A review of Capitalism (as seen by Orientalist, Western, clash of ideas-centric thinking pretending to be neutral): A Graphic Guide
Writing a Guide to Capitalism should start with the question: how do you describe to other fish the water we all swim in?
This book doesn’t really do that. The lack of preface or introduction means you just have to guess about the authors’ backgrounds and intentions (a red flag imo) so my guess is that they put capitalism firmly in the realm of “ideas”. Ideas are had and contributed to by people over time, and so that’s what the whole book is.
But the pretence that this walkabout through minds & history is neutral is the problem. A simple decision illustrates this: where do you start your journey through history of capitalism from?
Authors chose “capitalism vs feudalism” in Middle Age Europe, where it then spread through the world “like wildfire”. Okay…but on the same page (p5) a cartoon monk says: “ancient trade routes and much of the sea was taken over by the Muslim kingdoms and europe was getting out of the dark ages”.

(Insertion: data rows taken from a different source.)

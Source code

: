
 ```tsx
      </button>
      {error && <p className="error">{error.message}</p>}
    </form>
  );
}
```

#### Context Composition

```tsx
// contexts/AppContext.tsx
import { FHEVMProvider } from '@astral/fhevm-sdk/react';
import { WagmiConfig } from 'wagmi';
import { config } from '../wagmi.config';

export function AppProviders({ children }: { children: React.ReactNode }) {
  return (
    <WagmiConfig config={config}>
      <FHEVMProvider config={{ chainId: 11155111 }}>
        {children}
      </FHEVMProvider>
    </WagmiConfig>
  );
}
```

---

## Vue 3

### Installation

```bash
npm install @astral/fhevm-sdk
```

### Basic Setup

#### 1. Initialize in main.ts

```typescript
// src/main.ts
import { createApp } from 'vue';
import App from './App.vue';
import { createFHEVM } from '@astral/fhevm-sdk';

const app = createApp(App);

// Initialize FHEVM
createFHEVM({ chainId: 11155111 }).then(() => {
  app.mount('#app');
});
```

If trade routes were “taken over” by the Muslims, weren’t they capitalism-ing way better then??
But the rest of the book is Western thought staring into itself, and you’ll have to wait until 3 pages to the end where “Islamic Capitalism” gets two pages to show how despite a “dim view” of interest, banks still figure out how to make money.
Choosing a Quran verse that just says riba’ has “no increase with Allah” instead of THE verse that says Allah and His Messenger literally wage war on them (2:279) is a choice. A terrible, intellectually dishonest, ideological, non-neutral choice.